Rabbi Peretz Einhorn with soldiers
Rabbi Peretz Einhorn with soldiersShmuel Hess

More than 3,500 mothers signed a petition calling on IDF Chief of Staff Gadi Eizenkot to allow officer and reservist Rabbi Peretz Einhorn to resume delivering Torah lessons and words of encouragement to soldiers in an IDF training center every Sunday.

As reported on Arutz Sheva a few months ago, the head of the technology and logistics division, Major General Aharon Haliva, ordered that Rabbi Einhorn not be allowed to deliver the lesson to the soldiers affectionately called "Simchat Sunday" (a play in Hebrew on Simchat Torah).

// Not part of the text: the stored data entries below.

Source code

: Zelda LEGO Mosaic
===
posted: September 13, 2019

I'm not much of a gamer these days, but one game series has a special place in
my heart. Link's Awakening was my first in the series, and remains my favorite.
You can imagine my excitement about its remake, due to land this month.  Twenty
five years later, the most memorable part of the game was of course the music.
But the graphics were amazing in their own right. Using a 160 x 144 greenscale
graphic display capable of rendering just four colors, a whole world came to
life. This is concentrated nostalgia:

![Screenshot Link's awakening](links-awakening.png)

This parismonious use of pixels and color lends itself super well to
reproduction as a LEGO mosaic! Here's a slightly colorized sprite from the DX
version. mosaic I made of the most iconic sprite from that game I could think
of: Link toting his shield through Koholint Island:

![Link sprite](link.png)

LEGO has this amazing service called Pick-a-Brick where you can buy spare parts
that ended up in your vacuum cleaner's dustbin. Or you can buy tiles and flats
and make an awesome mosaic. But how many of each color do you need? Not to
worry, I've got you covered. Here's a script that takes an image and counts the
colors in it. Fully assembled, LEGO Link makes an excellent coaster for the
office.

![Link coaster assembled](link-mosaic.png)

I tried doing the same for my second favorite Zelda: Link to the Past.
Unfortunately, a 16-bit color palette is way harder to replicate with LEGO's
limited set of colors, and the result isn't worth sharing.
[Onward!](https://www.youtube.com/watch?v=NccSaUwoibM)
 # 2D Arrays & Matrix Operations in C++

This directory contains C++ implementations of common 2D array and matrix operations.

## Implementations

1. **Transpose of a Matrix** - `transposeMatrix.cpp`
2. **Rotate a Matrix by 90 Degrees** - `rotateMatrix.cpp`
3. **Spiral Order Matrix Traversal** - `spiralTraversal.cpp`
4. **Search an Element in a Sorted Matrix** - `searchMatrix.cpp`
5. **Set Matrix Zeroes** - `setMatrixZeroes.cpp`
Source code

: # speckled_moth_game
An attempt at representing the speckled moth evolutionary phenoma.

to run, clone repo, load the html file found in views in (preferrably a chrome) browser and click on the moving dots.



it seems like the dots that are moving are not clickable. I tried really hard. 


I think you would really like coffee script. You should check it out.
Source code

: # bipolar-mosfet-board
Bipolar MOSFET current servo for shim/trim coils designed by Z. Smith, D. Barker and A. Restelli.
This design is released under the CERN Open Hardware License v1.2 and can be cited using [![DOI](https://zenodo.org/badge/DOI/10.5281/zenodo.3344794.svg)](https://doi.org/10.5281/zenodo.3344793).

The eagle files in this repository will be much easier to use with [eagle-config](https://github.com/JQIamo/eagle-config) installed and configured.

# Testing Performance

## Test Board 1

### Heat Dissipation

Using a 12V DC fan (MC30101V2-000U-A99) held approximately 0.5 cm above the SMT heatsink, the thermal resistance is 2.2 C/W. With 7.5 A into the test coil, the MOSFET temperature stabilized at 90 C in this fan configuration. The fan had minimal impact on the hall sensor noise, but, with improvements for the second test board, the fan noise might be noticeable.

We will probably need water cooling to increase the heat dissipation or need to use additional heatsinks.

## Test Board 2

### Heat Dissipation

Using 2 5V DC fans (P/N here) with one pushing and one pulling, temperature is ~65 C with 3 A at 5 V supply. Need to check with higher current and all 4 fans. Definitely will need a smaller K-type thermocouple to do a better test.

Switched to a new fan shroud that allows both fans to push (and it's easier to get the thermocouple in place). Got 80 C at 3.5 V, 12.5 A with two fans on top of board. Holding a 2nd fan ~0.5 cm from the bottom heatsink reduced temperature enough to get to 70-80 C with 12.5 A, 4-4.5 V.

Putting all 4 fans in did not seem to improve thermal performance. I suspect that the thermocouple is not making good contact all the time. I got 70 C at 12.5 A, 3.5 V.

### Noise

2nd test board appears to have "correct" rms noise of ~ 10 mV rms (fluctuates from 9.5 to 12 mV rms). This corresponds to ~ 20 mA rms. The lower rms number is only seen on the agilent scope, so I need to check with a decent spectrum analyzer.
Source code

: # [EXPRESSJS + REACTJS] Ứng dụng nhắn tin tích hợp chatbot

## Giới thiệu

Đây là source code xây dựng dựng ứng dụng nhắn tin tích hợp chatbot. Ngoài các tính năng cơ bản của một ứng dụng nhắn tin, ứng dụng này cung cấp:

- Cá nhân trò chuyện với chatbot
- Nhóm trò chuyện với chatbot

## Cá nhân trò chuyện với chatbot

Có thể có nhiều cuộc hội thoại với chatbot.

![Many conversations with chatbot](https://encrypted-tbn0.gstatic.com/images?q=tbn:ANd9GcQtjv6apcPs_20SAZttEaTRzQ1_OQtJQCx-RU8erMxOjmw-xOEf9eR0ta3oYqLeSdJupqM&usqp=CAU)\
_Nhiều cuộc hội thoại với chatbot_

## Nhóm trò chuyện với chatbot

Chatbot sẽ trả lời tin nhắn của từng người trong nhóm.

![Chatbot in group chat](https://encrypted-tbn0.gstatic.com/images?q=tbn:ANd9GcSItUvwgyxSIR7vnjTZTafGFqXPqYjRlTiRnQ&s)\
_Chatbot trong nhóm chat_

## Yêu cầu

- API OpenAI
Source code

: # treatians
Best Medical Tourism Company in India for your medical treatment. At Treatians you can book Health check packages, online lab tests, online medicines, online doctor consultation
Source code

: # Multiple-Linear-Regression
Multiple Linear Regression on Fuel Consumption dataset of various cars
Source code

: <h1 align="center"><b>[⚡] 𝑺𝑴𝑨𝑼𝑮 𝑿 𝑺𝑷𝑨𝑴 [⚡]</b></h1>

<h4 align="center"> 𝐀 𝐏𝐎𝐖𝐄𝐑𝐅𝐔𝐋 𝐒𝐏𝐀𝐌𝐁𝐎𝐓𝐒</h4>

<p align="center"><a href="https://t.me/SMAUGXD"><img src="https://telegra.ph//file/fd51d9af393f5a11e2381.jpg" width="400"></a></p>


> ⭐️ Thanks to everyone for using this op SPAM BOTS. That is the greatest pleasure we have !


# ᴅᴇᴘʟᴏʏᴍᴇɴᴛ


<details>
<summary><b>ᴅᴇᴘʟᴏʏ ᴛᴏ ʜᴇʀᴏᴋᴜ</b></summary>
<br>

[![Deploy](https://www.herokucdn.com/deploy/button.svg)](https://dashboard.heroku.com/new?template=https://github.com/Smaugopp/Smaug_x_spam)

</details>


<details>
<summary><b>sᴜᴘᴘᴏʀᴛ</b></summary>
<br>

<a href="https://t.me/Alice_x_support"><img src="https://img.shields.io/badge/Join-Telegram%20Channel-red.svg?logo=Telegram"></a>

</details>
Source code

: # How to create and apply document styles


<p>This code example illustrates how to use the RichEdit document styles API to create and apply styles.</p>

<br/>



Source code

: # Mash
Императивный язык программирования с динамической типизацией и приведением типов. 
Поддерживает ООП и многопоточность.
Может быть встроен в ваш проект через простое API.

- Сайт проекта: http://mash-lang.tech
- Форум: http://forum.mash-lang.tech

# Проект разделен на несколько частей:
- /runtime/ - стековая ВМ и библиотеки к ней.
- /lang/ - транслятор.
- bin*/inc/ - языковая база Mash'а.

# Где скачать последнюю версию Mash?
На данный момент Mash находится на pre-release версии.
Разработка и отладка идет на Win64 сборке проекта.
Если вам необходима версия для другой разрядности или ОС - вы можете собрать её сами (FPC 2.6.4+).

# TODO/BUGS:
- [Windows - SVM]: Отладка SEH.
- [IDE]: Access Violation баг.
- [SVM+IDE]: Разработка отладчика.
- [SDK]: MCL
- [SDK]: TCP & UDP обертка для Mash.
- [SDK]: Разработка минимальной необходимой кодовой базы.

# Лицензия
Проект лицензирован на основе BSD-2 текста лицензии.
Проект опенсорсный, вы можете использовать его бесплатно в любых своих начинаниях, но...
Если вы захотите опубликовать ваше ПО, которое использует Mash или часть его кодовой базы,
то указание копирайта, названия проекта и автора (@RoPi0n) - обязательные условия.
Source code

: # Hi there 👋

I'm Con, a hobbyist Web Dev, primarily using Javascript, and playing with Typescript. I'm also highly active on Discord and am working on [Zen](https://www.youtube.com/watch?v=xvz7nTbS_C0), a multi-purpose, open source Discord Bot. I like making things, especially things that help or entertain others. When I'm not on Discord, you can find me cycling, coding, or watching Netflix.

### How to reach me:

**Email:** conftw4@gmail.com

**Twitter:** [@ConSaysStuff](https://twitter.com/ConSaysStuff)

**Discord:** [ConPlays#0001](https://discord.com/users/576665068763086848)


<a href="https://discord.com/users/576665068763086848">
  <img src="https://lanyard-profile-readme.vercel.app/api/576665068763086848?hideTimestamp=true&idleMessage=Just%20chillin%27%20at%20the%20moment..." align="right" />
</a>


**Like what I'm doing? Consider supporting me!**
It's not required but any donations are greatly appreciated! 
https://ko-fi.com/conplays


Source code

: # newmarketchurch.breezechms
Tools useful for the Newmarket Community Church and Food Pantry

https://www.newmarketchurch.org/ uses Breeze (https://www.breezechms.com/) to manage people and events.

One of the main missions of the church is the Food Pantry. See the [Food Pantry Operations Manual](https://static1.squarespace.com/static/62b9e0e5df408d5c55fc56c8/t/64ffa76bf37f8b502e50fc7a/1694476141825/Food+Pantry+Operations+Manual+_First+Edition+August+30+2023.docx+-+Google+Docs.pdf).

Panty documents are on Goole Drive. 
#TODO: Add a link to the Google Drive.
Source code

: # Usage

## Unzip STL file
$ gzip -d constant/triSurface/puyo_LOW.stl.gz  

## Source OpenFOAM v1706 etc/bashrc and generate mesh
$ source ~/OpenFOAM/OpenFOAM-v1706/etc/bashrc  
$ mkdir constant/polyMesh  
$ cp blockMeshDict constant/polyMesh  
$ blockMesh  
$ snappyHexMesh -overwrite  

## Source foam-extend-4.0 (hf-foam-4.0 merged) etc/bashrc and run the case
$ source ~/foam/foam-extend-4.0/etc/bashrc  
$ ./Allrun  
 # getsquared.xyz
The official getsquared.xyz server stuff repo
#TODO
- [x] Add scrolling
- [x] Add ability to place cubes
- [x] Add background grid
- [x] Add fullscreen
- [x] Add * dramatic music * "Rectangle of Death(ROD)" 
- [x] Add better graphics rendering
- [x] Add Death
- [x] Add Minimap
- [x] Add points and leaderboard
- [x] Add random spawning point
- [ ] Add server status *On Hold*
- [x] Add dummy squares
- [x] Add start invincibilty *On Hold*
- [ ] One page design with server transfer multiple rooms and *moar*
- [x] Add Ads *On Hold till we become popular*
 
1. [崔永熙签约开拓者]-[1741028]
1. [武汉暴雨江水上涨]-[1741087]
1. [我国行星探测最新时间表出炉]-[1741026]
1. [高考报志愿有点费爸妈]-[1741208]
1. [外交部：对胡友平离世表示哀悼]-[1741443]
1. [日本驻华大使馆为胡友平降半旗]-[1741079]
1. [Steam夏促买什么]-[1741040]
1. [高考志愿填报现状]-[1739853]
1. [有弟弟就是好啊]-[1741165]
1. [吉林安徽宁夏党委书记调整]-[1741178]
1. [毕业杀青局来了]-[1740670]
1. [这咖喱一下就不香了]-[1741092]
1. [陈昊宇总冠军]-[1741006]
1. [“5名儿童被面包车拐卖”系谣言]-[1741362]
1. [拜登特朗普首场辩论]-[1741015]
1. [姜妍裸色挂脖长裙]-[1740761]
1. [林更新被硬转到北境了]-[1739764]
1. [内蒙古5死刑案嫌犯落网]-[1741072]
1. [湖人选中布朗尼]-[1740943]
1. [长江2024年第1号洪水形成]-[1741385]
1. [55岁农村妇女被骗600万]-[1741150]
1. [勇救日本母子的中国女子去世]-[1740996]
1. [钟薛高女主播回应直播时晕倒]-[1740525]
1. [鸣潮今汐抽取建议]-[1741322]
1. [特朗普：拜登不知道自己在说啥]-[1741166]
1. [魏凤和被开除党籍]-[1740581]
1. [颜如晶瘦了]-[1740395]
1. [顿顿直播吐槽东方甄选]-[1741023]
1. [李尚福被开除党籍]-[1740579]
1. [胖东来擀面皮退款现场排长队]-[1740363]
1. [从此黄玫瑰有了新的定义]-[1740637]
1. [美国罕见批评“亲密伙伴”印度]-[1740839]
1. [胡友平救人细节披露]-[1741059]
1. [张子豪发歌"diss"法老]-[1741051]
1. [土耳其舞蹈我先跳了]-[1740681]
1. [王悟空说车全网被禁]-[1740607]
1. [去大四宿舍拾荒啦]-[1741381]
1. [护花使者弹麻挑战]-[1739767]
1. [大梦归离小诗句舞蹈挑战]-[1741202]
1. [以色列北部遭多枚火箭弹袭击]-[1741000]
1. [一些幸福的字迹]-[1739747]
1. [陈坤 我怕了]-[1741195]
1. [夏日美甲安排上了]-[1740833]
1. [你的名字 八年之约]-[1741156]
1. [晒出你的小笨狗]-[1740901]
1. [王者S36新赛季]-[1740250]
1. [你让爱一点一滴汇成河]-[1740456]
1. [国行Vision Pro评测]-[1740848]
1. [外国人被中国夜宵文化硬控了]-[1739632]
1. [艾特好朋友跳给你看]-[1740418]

The mothers do not understand why Rabbi Einhorn was forbidden to hold a lesson and a motivational talk for soldiers who are interested, when they are not on active duty or while they are off base.

Rabbi of Tzfat Rabbi Shmuel Eliyahu and Rosh Yeshivat Ramat Gan Rabbi Yehoshua Shapira call upon more mothers to sign the letter.

"The prohibition on continuing to hold the lesson causes anger, but more than anything else, surprise. Why cancel a get-together with a man wearing a uniform and arriving under the auspices of the military rabbinate to encourage his listeners - soldiers who gather around him voluntarily and not during military activity - to be sensitive to their unit comrades, to relieve soldiers on guard duty on time, to invite a lone soldier for the weekend, to treat a truck driver to a can of soda," the rabbis write.

Rabbi Eliyahu and Rabbi Shapira hint that this may be another attempt to exclude the knitted kippahs from the IDF.

"The mind and the heart refuse to believe that even today there are those who alienate themselves from Torah study out of a total lack of understanding. That is what gives motivation and meaning to so many of those serving in the IDF - religious and traditional alike. This is a national matter of principle that can not be ignored," say the rabbis.